Sertãozão brabo de meu Deus! A cidade mais próxima, El Tinto, era apenas um amontoado de casas toscas. Havia duas ruas principais: a “Calle Alta” e a “Calle Baja”, sendo que no meio ficava uma espécie de largo com árvores cheias de bichos-preguiça e de velhos desdentados contando patranhas uns aos outros. O acampamento do pessoal da empreiteira, onde morávamos naquela ocasião (cada 6 a 7 meses mudávamos, conforme o avanço da estrada), estava a uns 20 quilômetros de El Tinto, no meio do mato, e era circundado por aldeias indígenas – os índios eram chamados de “bugres”.

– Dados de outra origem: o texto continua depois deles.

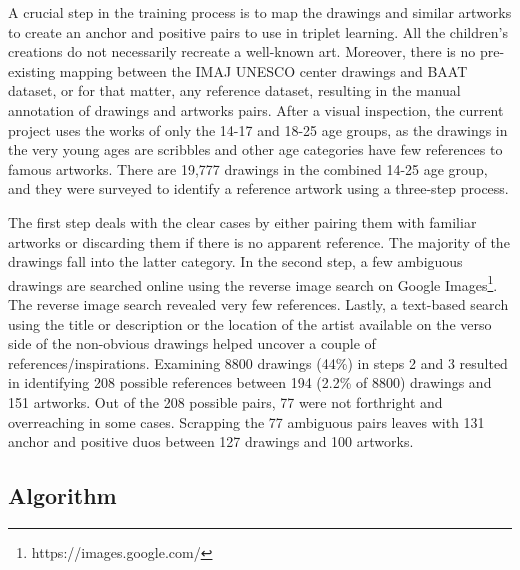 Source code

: A crucial step in the training process is to map the drawings and similar artworks to create an anchor and positive pairs to use in triplet learning. All the children's creations do not necessarily recreate a well-known art. Moreover, there is no pre-existing mapping between the IMAJ UNESCO center drawings and BAAT dataset, or for that matter, any reference dataset, resulting in the manual annotation of drawings and artworks pairs. After a visual inspection, the current project uses the works of only the 14-17 and 18-25 age groups, as the drawings in the very young ages are scribbles and other age categories have few references to famous artworks. There are 19,777 drawings in the combined 14-25 age group, and they were surveyed to identify a reference artwork using a three-step process.

The first step deals with the clear cases by either pairing them with familiar artworks or discarding them if there is no apparent reference. The majority of the drawings fall into the latter category. In the second step, a few ambiguous drawings are searched online using the reverse image search on Google Images\footnote{https://images.google.com/}. The reverse image search revealed very few references. Lastly, a text-based search using the title or description or the location of the artist available on the verso side of the non-obvious drawings helped uncover a couple of references/inspirations. Examining 8800 drawings (44\%) in steps 2 and 3 resulted in identifying 208 possible references between 194 (2.2\% of 8800) drawings and 151 artworks. Out of the 208 possible pairs, 77 were not forthright and overreaching in some cases. Scrapping the 77 ambiguous pairs leaves with 131 anchor and positive duos between 127 drawings and 100 artworks.


\subsection{Algorithm}

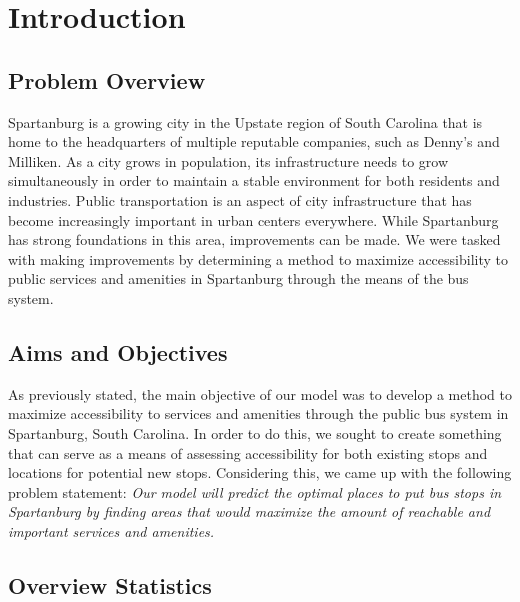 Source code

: \section{Introduction}

\subsection{Problem Overview}

Spartanburg is a growing city in the Upstate region of South Carolina that is home to the headquarters of multiple reputable companies, such as Denny's and Milliken. As a city grows in population, its infrastructure needs to grow simultaneously in order to maintain a stable environment for both residents and industries. Public transportation is an aspect of city infrastructure that has become increasingly important in urban centers everywhere.  While Spartanburg has strong foundations in this area, improvements can be made. We were tasked with making improvements by determining a method to maximize accessibility to public services and amenities in Spartanburg through the means of the bus system. 

\subsection{Aims and Objectives}

As previously stated, the main objective of our model was to develop a method to maximize accessibility to services and amenities through the public bus system in Spartanburg, South Carolina. In order to do this, we sought to create something that can serve as a means of assessing accessibility for both existing stops and locations for potential new stops. Considering this, we came up with the following problem statement:
\linebreak
\linebreak
    \textit{Our model will predict the optimal places to put bus stops in Spartanburg by finding areas that would maximize the amount of reachable and important services and amenities.}

\subsection{Overview Statistics}


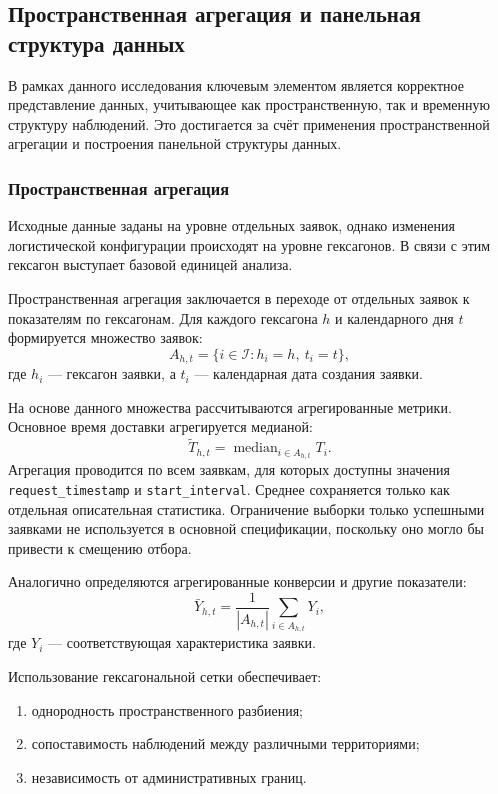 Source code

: \documentclass[14pt,a4paper]{extarticle}
\begin{document}
\subsection{Пространственная агрегация и панельная структура данных}

В рамках данного исследования ключевым элементом является корректное представление данных, учитывающее как пространственную, так и временную структуру наблюдений. Это достигается за счёт применения пространственной агрегации и построения панельной структуры данных.

\subsubsection{Пространственная агрегация}

Исходные данные заданы на уровне отдельных заявок, однако изменения логистической конфигурации происходят на уровне гексагонов. В связи с этим гексагон выступает базовой единицей анализа.

Пространственная агрегация заключается в переходе от отдельных заявок к показателям по гексагонам. Для каждого гексагона \(h\) и календарного дня \(t\) формируется множество заявок:
\[
A_{h,t} = \{ i \in \mathcal{I} : h_i = h,\ t_i = t \},
\]
где \(h_i\) --- гексагон заявки, а \(t_i\) --- календарная дата создания заявки.

На основе данного множества рассчитываются агрегированные метрики. Основное время доставки агрегируется медианой:
\[
\widetilde{T}_{h,t} =
\operatorname{median}_{i\in A_{h,t}} T_i.
\]
Агрегация проводится по всем заявкам, для которых доступны значения \texttt{request\_timestamp} и \texttt{start\_interval}. Среднее сохраняется только как отдельная описательная статистика. Ограничение выборки только успешными заявками не используется в основной спецификации, поскольку оно могло бы привести к смещению отбора.

Аналогично определяются агрегированные конверсии и другие показатели:
\[
\bar{Y}_{h,t} =
\frac{1}{|A_{h,t}|}
\sum_{i \in A_{h,t}} Y_i,
\]
где \(Y_i\) --- соответствующая характеристика заявки.

Использование гексагональной сетки обеспечивает:
\begin{enumerate}
    \item однородность пространственного разбиения;
    \item сопоставимость наблюдений между различными территориями;
    \item независимость от административных границ.
\end{enumerate}
\end{document}
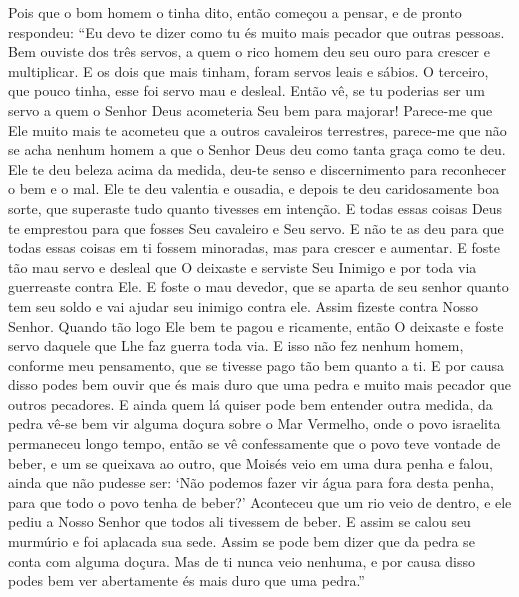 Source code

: Pois que o bom homem o tinha dito, então começou a pensar, e de pronto
respondeu: “Eu devo te dizer como tu és muito mais pecador que outras pessoas.
Bem ouviste dos três servos, a quem o rico homem deu seu ouro para crescer e
multiplicar. E os dois que mais tinham, foram servos leais e sábios. O
terceiro, que pouco tinha, esse foi servo mau e desleal. Então vê, se tu
poderias ser um servo a quem o Senhor Deus acometeria Seu bem para majorar!
Parece-me que Ele muito mais te acometeu que a outros cavaleiros terrestres,
parece-me que não se acha nenhum homem a que o Senhor Deus deu como tanta graça
como te deu. Ele te deu beleza acima da medida, deu-te senso e discernimento
para reconhecer o bem e o mal. Ele te deu valentia e ousadia, e depois te deu
caridosamente boa sorte, que superaste tudo quanto tivesses em intenção. 
E todas essas coisas Deus te emprestou para que fosses Seu
cavaleiro e Seu servo. E não te as deu para que todas essas coisas em ti fossem
minoradas, mas para crescer e aumentar. E foste tão mau servo e desleal que O
deixaste e serviste Seu Inimigo e por toda via guerreaste contra Ele. E foste o
mau devedor, que se aparta de seu senhor quanto tem seu soldo e vai ajudar seu
inimigo contra ele. Assim fizeste contra Nosso Senhor. Quando tão logo Ele bem
te pagou e ricamente, então O deixaste e foste servo daquele que Lhe faz guerra
toda via. E isso não fez nenhum homem, conforme meu pensamento, que se tivesse
pago tão bem quanto a ti. E por causa disso podes bem ouvir que és mais duro
que uma pedra e muito mais pecador que outros pecadores. E ainda quem lá quiser
pode bem entender outra medida, da pedra vê-se bem vir alguma doçura sobre o
Mar Vermelho, onde o povo israelita permaneceu longo tempo, então se vê
confessamente que o povo teve vontade de beber, e um se queixava ao outro, que
Moisés veio em uma dura penha e falou, ainda que não pudesse ser: ‘Não podemos
fazer vir água para fora desta penha, para que todo o povo tenha de beber?’
Aconteceu que um rio veio de dentro, e ele pediu a Nosso Senhor que todos ali
tivessem de beber. E assim se calou seu murmúrio e foi aplacada sua sede. Assim
se pode bem dizer que da pedra se conta com alguma doçura. Mas de ti nunca veio
nenhuma, e por causa disso podes bem ver abertamente és mais duro que uma
pedra.” 

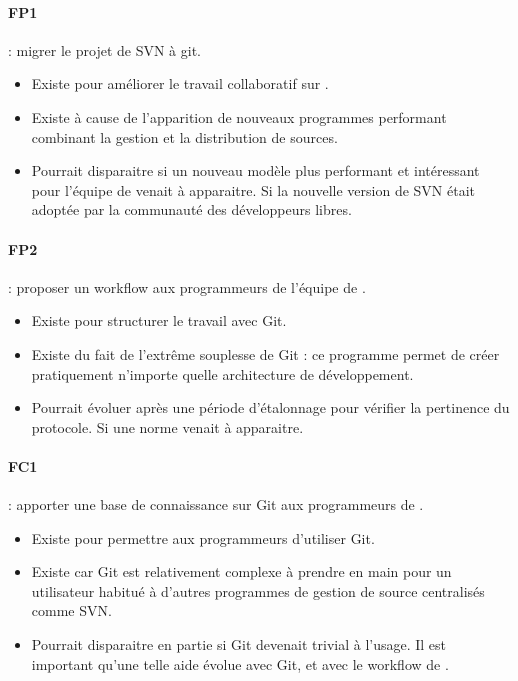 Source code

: \paragraph*{FP1} : migrer le projet {\gofigure} de SVN à git.
\begin{itemize}
  \item Existe pour améliorer le travail collaboratif sur {\gofigure}.
  \item Existe à cause de l'apparition de nouveaux programmes performant combinant la gestion et la distribution de sources.
  \item Pourrait disparaitre si un nouveau modèle plus performant et intéressant pour l'équipe de {\gofigure} venait à apparaitre.
  Si la nouvelle version de SVN était adoptée par la communauté des développeurs libres.
\end{itemize}

\paragraph*{FP2} : proposer un workflow aux programmeurs de l'équipe de {\gofigure}.
\begin{itemize}
  \item Existe pour structurer le travail avec Git.
  \item Existe du fait de l'extrême souplesse de Git : ce programme 
  permet de créer pratiquement n'importe quelle architecture de développement.
  \item Pourrait évoluer après une période d'étalonnage pour vérifier la pertinence du protocole.
  Si une norme venait à apparaitre.
\end{itemize}

\paragraph*{FC1} : apporter une base de connaissance sur Git aux programmeurs de {\gofigure}.
\begin{itemize}
  \item Existe pour permettre aux programmeurs d'utiliser Git.
  \item Existe car Git est relativement complexe à prendre en main 
  pour un utilisateur habitué à d'autres programmes de gestion de source centralisés comme SVN.
  \item Pourrait disparaitre en partie si Git devenait trivial à l'usage.
  Il est important qu'une telle aide évolue avec Git, et avec le workflow de {\gofigure}.
\end{itemize}

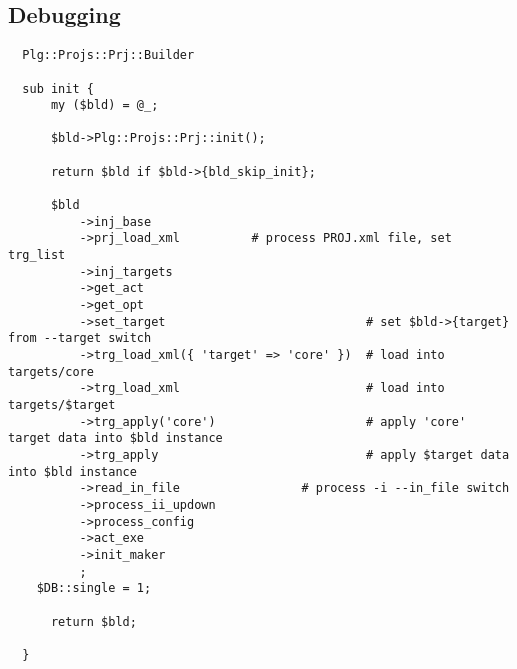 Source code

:





\subsection{Debugging}
\label{sec:build.dbg}

\begin{Verbatim}
  Plg::Projs::Prj::Builder

  sub init {
      my ($bld) = @_;

      $bld->Plg::Projs::Prj::init();

      return $bld if $bld->{bld_skip_init};

      $bld
          ->inj_base
          ->prj_load_xml          # process PROJ.xml file, set trg_list
          ->inj_targets
          ->get_act
          ->get_opt
          ->set_target                            # set $bld->{target} from --target switch
          ->trg_load_xml({ 'target' => 'core' })  # load into targets/core
          ->trg_load_xml                          # load into targets/$target
          ->trg_apply('core')                     # apply 'core' target data into $bld instance
          ->trg_apply                             # apply $target data into $bld instance
          ->read_in_file                 # process -i --in_file switch
          ->process_ii_updown
          ->process_config
          ->act_exe
          ->init_maker
          ;
    $DB::single = 1;

      return $bld;

  }
\end{Verbatim}
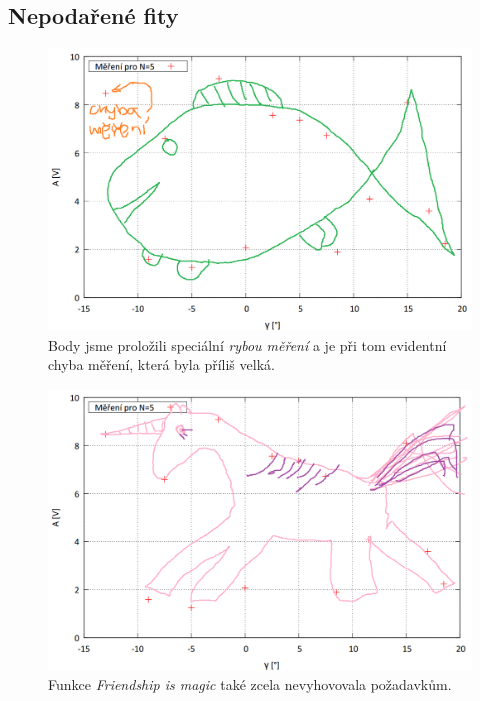 \documentclass[english]{article}
\begin{document}
\newpage
\subsection{Nepodařené fity}
	
	\begin{figure}[h]
	\begin{center}
		\includegraphics[width=\linewidth]{att/ryba.png}
		\caption{Body jsme proložili speciální \emph{rybou měření} a je při tom evidentní chyba měření, která byla příliš velká.}
		\label{fig:g_fun_1}
	\end{center}
	\end{figure}
	
	\begin{figure}[p]
	\begin{center}
		\vspace*{-1cm}
		\includegraphics[width=\linewidth]{att/jednorozec.png}
		\vspace*{-1cm}
		\caption{Funkce \emph{Friendship is magic} také zcela nevyhovovala požadavkům.}
		\label{fig:g_fun_2}
	\end{center}
	\end{figure}
	
\end{document}
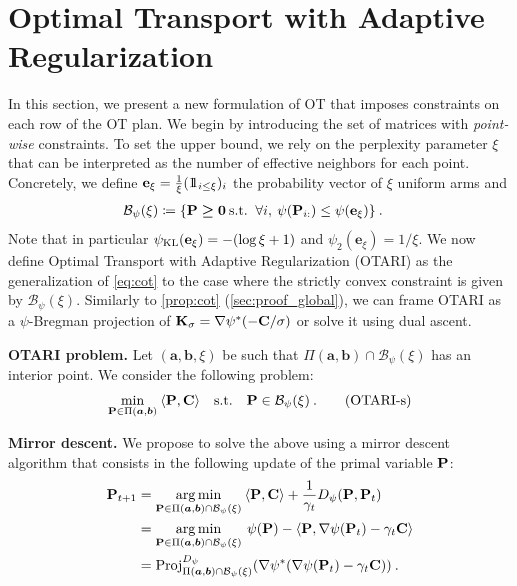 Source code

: 

\section{Optimal Transport with Adaptive Regularization}\label{sec:pwot}

In this section, we present a new formulation of OT that imposes constraints on each row of the OT plan.
We begin by introducing the set of matrices with \emph{point-wise} constraints. To set the upper bound, we rely on the perplexity parameter $\xi$ \cite{van2023snekhorn} that can be interpreted as the number of effective neighbors for each point. Concretely, we define $\mathbf{e}_{\xi} = \frac{1}{\xi}(1\!\!1_{i \leq \xi})_{i}$ the probability vector of $\xi$ uniform arms and
\begin{align}
  \mathcal{B}_\psi(\xi) &\coloneqq \{{\mathbf{P}} \bm{\geq} \bm{0} \: \text{s.t.}\ \: \forall i, \: \psi({\mathbf{P}}_{i:}) \leq \psi(\mathbf{e}_{\xi}) \} \:.
\end{align}
Note that in particular $\psi_{\operatorname{KL}}(\mathbf{e}_{\xi}) = - (\log \xi + 1)$ and $\psi_2(\mathbf{e}_{\xi}) = 1/\xi$.
We now define Optimal Transport with Adaptive Regularization (OTARI) as the generalization of \eqref{eq:cot} to the case where the strictly convex constraint is given by $\mathcal{B}_\psi(\xi)$. Similarly to \cref{prop:cot} (\cref{sec:proof_global}), we can frame OTARI as a $\psi$-Bregman projection of ${\mathbf{K}}_\sigma = \nabla \psi^*(-{\mathbf{C}} / \sigma)$ or solve it using dual ascent.

\textbf{OTARI problem.}
  Let $(\bm{a}, \bm{b}, \xi)$ be such that $\Pi(\bm{a}, \bm{b}) \cap \mathcal{B}_\psi(\xi)$ has an interior point.
  We consider the following problem:
  \begin{align}\label{eq:pcOT}
    \min_{{\mathbf{P}} \in \Pi(\bm{a}, \bm{b})} \: \langle {\mathbf{P}}, {\mathbf{C}} \rangle \quad \text{s.t.} \quad  {\mathbf{P}} \in \mathcal{B}_\psi(\xi) \:.
    \tag{OTARI-s}
\end{align}

\textbf{Mirror descent.}
We propose to solve the above using a mirror descent algorithm that consists in the following update of the primal variable ${\mathbf{P}}$:
\begin{align}
  {\mathbf{P}}_{t+1} &= \operatorname*{arg\,min}_{{\mathbf{P}} \in \Pi(\bm{a}, \bm{b}) \cap \mathcal{B}_\psi(\xi)} \: \langle {\mathbf{P}} , {\mathbf{C}} \rangle + \frac{1}{\gamma_t} D_{\psi}({\mathbf{P}}, {\mathbf{P}}_t) \\
  &= \operatorname*{arg\,min}_{{\mathbf{P}} \in \Pi(\bm{a}, \bm{b}) \cap \mathcal{B}_\psi(\xi)} \: \psi({\mathbf{P}}) - \langle {\mathbf{P}} , \nabla \psi({\mathbf{P}}_t) - \gamma_t {\mathbf{C}} \rangle \\
  &= \operatorname{Proj}^{D_\psi}_{\Pi(\bm{a}, \bm{b}) \cap \mathcal{B}_\psi(\xi)}(\nabla \psi^*(\nabla \psi({\mathbf{P}}_t) - \gamma_t {\mathbf{C}})) \:.
\end{align}

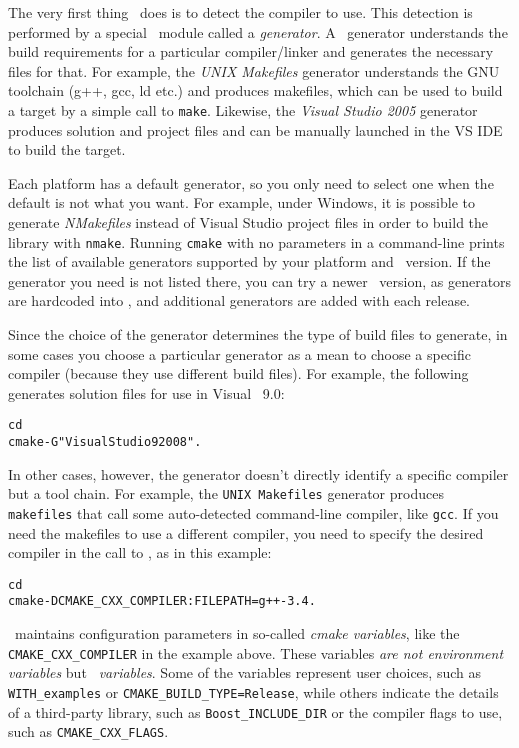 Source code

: The very first thing \cmake\ does is to detect the compiler to use.  This
detection is performed by a special \cmake\ module called a
\emph{generator}. 
A \cmake\ generator understands the build requirements for a
particular compiler/linker and generates the necessary files for that. For
example, the \emph{UNIX Makefiles} generator understands the GNU toolchain
(g++, gcc, ld etc.) and produces makefiles, which can be used to build a
target by a simple call to \texttt{make}.  Likewise, the \emph{Visual Studio
  2005} generator produces solution and project files and can be manually
launched in the VS IDE to build the target.

Each platform has a default generator, so you only need to select one when
the default is not what you want.  For example, under Windows, it is
possible to generate \emph{NMakefiles} instead of Visual Studio project
files in order to build the library with \texttt{nmake}.  Running
\texttt{cmake} with no parameters in a command-line prints the list of
available generators supported by your platform and \cmake\ version. If the
generator you need is not listed there, you can try a newer 
\cmake\ version, as generators are hardcoded into \cmake, and additional
generators are added with each release.

Since the choice of the generator determines the type of build files to generate, in some cases
you choose a particular generator as a mean to choose a specific compiler (because they use different 
build files). For example, the following generates solution files for use in Visual \CC\ 9.0:

{\ccTexHtml{}{}
\begin{alltt}
  cd \cgalrel
  cmake -G"Visual Studio 9 2008" . 
\end{alltt}
}

In other cases, however, the generator doesn't directly identify a specific compiler but a tool chain.
For example, the \texttt{UNIX Makefiles} generator produces \texttt{makefiles} that call some auto-detected
command-line compiler, like \texttt{gcc}. If you need the makefiles to use a different compiler, you need to
specify the desired compiler in the call to \cmake{}, as in this example:

{\ccTexHtml{}{}
\begin{alltt}
  cd \cgalrel
  cmake -DCMAKE_CXX_COMPILER:FILEPATH=g++-3.4 . 
\end{alltt}
}

\cmake\ maintains configuration parameters in so-called \emph{cmake variables}, like the \texttt{CMAKE\_CXX\_COMPILER}
in the example above. These variables \emph{are not environment variables} but \emph{\cmake\ variables}. Some of the \cmake{} 
variables represent user choices, such as \texttt{WITH\_examples} or \texttt{CMAKE\_BUILD\_TYPE=Release}, while others
indicate the details of a third-party library, such as \texttt{Boost\_INCLUDE\_DIR} or the compiler flags to use,
such as \texttt{CMAKE\_CXX\_FLAGS}.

Há, grosso modo, duas grandes famílias indígenas na Bolivia: as do altiplano, região de La Paz e do Lago Titicaca, e os da planície, na região de Cochabamba e Santa Cruz de La Sierra, onde estávamos. No altiplano as temperaturas são baixas devido à altitude (variam de 5 a 15 graus), ao passo que na região das planícies o clima é quente e úmido, o que provocava que os índios dessa região andassem basicamente sem roupas, apenas com curtos pindurucalhos a cobrir uma visão mais agressiva das partes pudendas (estou falando da década de 1950).

E aí estava minha madrasta, recém-casada, professorinha do interior do Rio Grande do Norte, vinda de uma família tradicionalíssima, cujo casamento com meu pai foi acertado por correspondência entre ele próprio e o sogro, sendo introduzida involuntariamente no mundo da selva boliviana.

Na sua segunda semana boliviana o acampamento do pessoal da construtora foi praticamente invadido pela manhã por um magote de bugres. Curiosos, entraram pela casa a dentro, pegando e examinando tudo com as mãos e os olhos, incluindo no “tudo” as roupas de minha madrasta. Quiseram ver e espolegar o que tinha por baixo da saia e da blusa, para desespero de Dona Joaninha. Reviraram as panelas, os talheres, os armários, as camas e tudo que despertasse sua curiosidade.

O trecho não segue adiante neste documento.